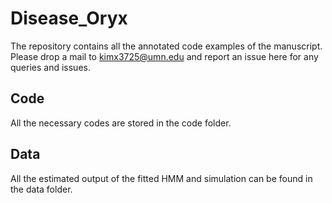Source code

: # Disease_Oryx
The repository contains all the annotated code examples of the manuscript. Please drop a mail to kimx3725@umn.edu and report an issue here for any queries and issues.

## Code 
All the necessary codes are stored in the code folder. 

## Data
All the estimated output of the fitted HMM and simulation can be found in the data folder. 

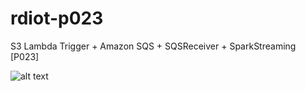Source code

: # rdiot-p023
S3 Lambda Trigger + Amazon SQS + SQSReceiver + SparkStreaming [P023] 

![alt text](https://t1.daumcdn.net/cfile/tistory/999C7D3A5B5EEE7508)
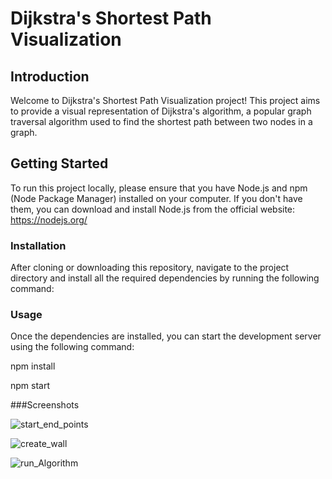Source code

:# Dijkstra's Shortest Path Visualization

## Introduction
Welcome to Dijkstra's Shortest Path Visualization project! This project aims to provide a visual representation of Dijkstra's algorithm, a popular graph traversal algorithm used to find the shortest path between two nodes in a graph.


## Getting Started

To run this project locally, please ensure that you have Node.js and npm (Node Package Manager) installed on your computer. If you don't have them, you can download and install Node.js from the official website: https://nodejs.org/

### Installation

After cloning or downloading this repository, navigate to the project directory and install all the required dependencies by running the following command:


### Usage

Once the dependencies are installed, you can start the development server using the following command:

npm install

npm start

###Screenshots

![start_end_points](https://github.com/Mohsin918/shortest_path_algorithm/assets/58115232/90bac5c8-9004-4690-aae9-e5f248d80349)

![create_wall](https://github.com/Mohsin918/shortest_path_algorithm/assets/58115232/21227213-3f1a-4063-90ee-2eba4854bb37)

![run_Algorithm](https://github.com/Mohsin918/shortest_path_algorithm/assets/58115232/bae2b2c8-8f73-4e4f-9031-f581a7318e28)

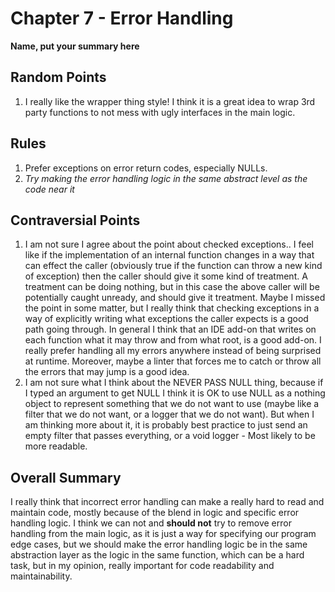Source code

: # Chapter 7 - Error Handling
**Name, put your summary here**

## Random Points
1. I really like the wrapper thing style! I think it is a great idea to wrap 3rd party functions to not mess with ugly interfaces in the main logic.

## Rules
1. Prefer exceptions on error return codes, especially NULLs.
1. _Try making the error handling logic in the same abstract level as the code near it_

## Contraversial Points
1. I am not sure I agree about the point about checked exceptions.. I feel like if the implementation of an internal function changes in a way that can effect the caller (obviously true if the function can throw a new kind of exception) then the caller should give it some kind of treatment. A treatment can be doing nothing, but in this case the above caller will be potentially caught unready, and should give it treatment. Maybe I missed the point in some matter, but I really think that checking exceptions in a way of explicitly writing what exceptions the caller expects is a good path going through. In general I think that an IDE add-on that writes on each function what it may throw and from what root, is a good add-on. I really prefer handling all my errors anywhere instead of being surprised at runtime. Moreover, maybe a linter that forces me to catch or throw all the errors that may jump is a good idea.
1. I am not sure what I think about the NEVER PASS NULL thing, because if I typed an argument to get NULL I think it is OK to use NULL as a nothing object to represent something that we do not want to use (maybe like a filter that we do not want, or a logger that we do not want). But when I am thinking more about it, it is probably best practice to just send an empty filter that passes everything, or a void logger - Most likely to be more readable.

## Overall Summary
I really think that incorrect error handling can make a really hard to read and maintain code, mostly because of the blend in logic and specific error handling logic. I think we can not and **should not** try to remove error handling from the main logic, as it is just a way for specifying our program edge cases, but we should make the error handling logic be in the same abstraction layer as the logic in the same function, which can be a hard task, but in my opinion, really important for code readability and maintainability.
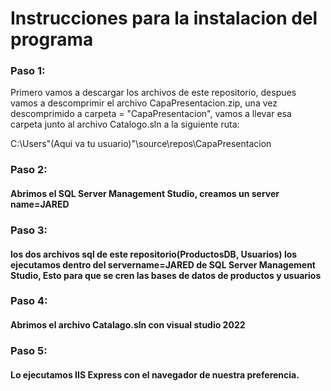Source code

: # Instrucciones para la instalacion del programa

### Paso 1: 
Primero vamos a descargar los archivos de este repositorio,
despues vamos a descomprimir el archivo CapaPresentacion.zip, una vez descomprimido a carpeta = "CapaPresentacion", 
vamos a llevar esa carpeta junto al archivo Catalogo.sln a la siguiente ruta:

C:\Users\"(Aqui va tu usuario)"\source\repos\CapaPresentacion

### Paso 2: 
#### Abrimos el SQL Server Management Studio, creamos un server name=JARED

### Paso 3: 
#### los dos archivos sql de este repositorio(ProductosDB, Usuarios) los ejecutamos dentro del servername=JARED de SQL Server Management Studio, Esto para que se cren las bases de datos de productos y usuarios

### Paso 4: 
#### Abrimos el archivo Catalago.sln con visual studio 2022

### Paso 5: 
#### Lo ejecutamos IIS Express con el navegador de nuestra preferencia.
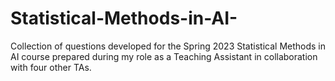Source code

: # Statistical-Methods-in-AI-
Collection of questions developed for the Spring 2023 Statistical Methods in AI course prepared during my role as a Teaching Assistant in collaboration with four other TAs.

* _WHAT TO DO_:
Reproduce, exactly as they stand in the data above, the lines from the one that holds "1. _Try making" to the one that holds "## Contraversial Points", inclusive.

* _ANSWER SPACE_:
1. _Try making the error handling logic in the same abstract level as the code near it_

## Contraversial Points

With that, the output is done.